(Data Opens)
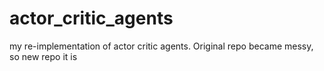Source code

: # actor_critic_agents
my re-implementation of actor critic agents. Original repo became messy, so new repo it is
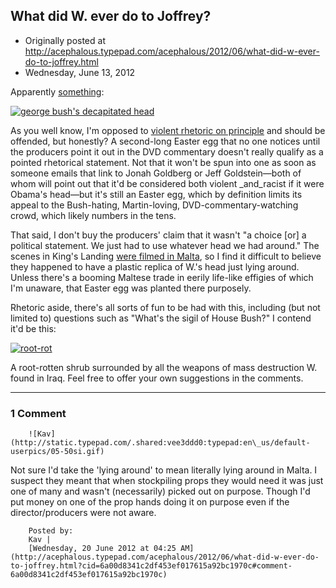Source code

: ## What did W. ever do to Joffrey?

 * Originally posted at http://acephalous.typepad.com/acephalous/2012/06/what-did-w-ever-do-to-joffrey.html
 * Wednesday, June 13, 2012



Apparently [something](http://io9.com/5918114/george-w-bushs-decapitated-head-appeared-on-game-of-thrones):

[![george bush's decapitated head](http://www.lawyersgunsmoneyblog.com/wp-content/uploads/2012/06/george-bushs-decapitated-head-277x300.jpg "george bush's decapitated head")](http://www.lawyersgunsmoneyblog.com/wp-content/uploads/2012/06/george-bushs-decapitated-head.jpg)

As you well know, I'm opposed to [violent rhetoric on principle](http://www.lawyersgunsmoneyblog.com/2011/01/what-is-violent-rhetoric) and should be offended, but honestly? A second-long Easter egg that no one notices until the producers point it out in the DVD commentary doesn't really qualify as a pointed rhetorical statement. Not that it won't be spun into one as soon as someone emails that link to Jonah Goldberg or Jeff Goldstein—both of whom will point out that it'd be considered both violent _and_racist if it were Obama's head—but it's still an Easter egg, which by definition limits its appeal to the Bush-hating, Martin-loving, DVD-commentary-watching crowd, which likely numbers in the tens.

That said, I don't buy the producers' claim that it wasn't "a choice [or] a political statement. We just had to use whatever head we had around." The scenes in King's Landing [were filmed in Malta](http://en.wikipedia.org/wiki/Game\_of\_Thrones\_(TV\_series)#Filming), so I find it difficult to believe they happened to have a plastic replica of W.'s head just lying around. Unless there's a booming Maltese trade in eerily life-like effigies of which I'm unaware, that Easter egg was planted there purposely.

Rhetoric aside, there's all sorts of fun to be had with this, including (but not limited to) questions such as "What's the sigil of House Bush?" I contend it'd be this:

[![root-rot](http://www.lawyersgunsmoneyblog.com/wp-content/uploads/2012/06/root-rot-285x300.jpg "root-rot")](http://www.lawyersgunsmoneyblog.com/wp-content/uploads/2012/06/root-rot.jpg)

A root-rotten shrub surrounded by all the weapons of mass destruction W. found in Iraq. Feel free to offer your own suggestions in the comments.

		

* * *

### 1 Comment 

		

                
[]()

	

		![Kav](http://static.typepad.com/.shared:vee3ddd0:typepad:en\_us/default-userpics/05-50si.gif)
	

	

		

Not sure I'd take the 'lying around' to mean literally lying around in Malta. I suspect they meant that when stockpiling props they would need it was just one of many and wasn't (necessarily) picked out on purpose. Though I'd put money on one of the prop hands doing it on purpose even if the director/producers were not aware.

	

		Posted by:
		Kav |
		[Wednesday, 20 June 2012 at 04:25 AM](http://acephalous.typepad.com/acephalous/2012/06/what-did-w-ever-do-to-joffrey.html?cid=6a00d8341c2df453ef017615a92bc1970c#comment-6a00d8341c2df453ef017615a92bc1970c)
(Data Closes)
**Directions**. Transcribe the records word for word and include no pictures.

**Task result**.
Source code

: # actor_critic_agents
my re-implementation of actor critic agents. Original repo became messy, so new repo it is
Source code

: ## What did W. ever do to Joffrey?

 * Originally posted at http://acephalous.typepad.com/acephalous/2012/06/what-did-w-ever-do-to-joffrey.html
 * Wednesday, June 13, 2012



Apparently [something](http://io9.com/5918114/george-w-bushs-decapitated-head-appeared-on-game-of-thrones):

[![george bush's decapitated head](http://www.lawyersgunsmoneyblog.com/wp-content/uploads/2012/06/george-bushs-decapitated-head-277x300.jpg "george bush's decapitated head")](http://www.lawyersgunsmoneyblog.com/wp-content/uploads/2012/06/george-bushs-decapitated-head.jpg)

As you well know, I'm opposed to [violent rhetoric on principle](http://www.lawyersgunsmoneyblog.com/2011/01/what-is-violent-rhetoric) and should be offended, but honestly? A second-long Easter egg that no one notices until the producers point it out in the DVD commentary doesn't really qualify as a pointed rhetorical statement. Not that it won't be spun into one as soon as someone emails that link to Jonah Goldberg or Jeff Goldstein—both of whom will point out that it'd be considered both violent _and_racist if it were Obama's head—but it's still an Easter egg, which by definition limits its appeal to the Bush-hating, Martin-loving, DVD-commentary-watching crowd, which likely numbers in the tens.

That said, I don't buy the producers' claim that it wasn't "a choice [or] a political statement. We just had to use whatever head we had around." The scenes in King's Landing [were filmed in Malta](http://en.wikipedia.org/wiki/Game\_of\_Thrones\_(TV\_series)#Filming), so I find it difficult to believe they happened to have a plastic replica of W.'s head just lying around. Unless there's a booming Maltese trade in eerily life-like effigies of which I'm unaware, that Easter egg was planted there purposely.

Rhetoric aside, there's all sorts of fun to be had with this, including (but not limited to) questions such as "What's the sigil of House Bush?" I contend it'd be this:

[![root-rot](http://www.lawyersgunsmoneyblog.com/wp-content/uploads/2012/06/root-rot-285x300.jpg "root-rot")](http://www.lawyersgunsmoneyblog.com/wp-content/uploads/2012/06/root-rot.jpg)

A root-rotten shrub surrounded by all the weapons of mass destruction W. found in Iraq. Feel free to offer your own suggestions in the comments.

		

* * *

### 1 Comment 

		

                
[]()

	

		![Kav](http://static.typepad.com/.shared:vee3ddd0:typepad:en\_us/default-userpics/05-50si.gif)
	

	

		

Not sure I'd take the 'lying around' to mean literally lying around in Malta. I suspect they meant that when stockpiling props they would need it was just one of many and wasn't (necessarily) picked out on purpose. Though I'd put money on one of the prop hands doing it on purpose even if the director/producers were not aware.

	

		Posted by:
		Kav |
		[Wednesday, 20 June 2012 at 04:25 AM](http://acephalous.typepad.com/acephalous/2012/06/what-did-w-ever-do-to-joffrey.html?cid=6a00d8341c2df453ef017615a92bc1970c#comment-6a00d8341c2df453ef017615a92bc1970c)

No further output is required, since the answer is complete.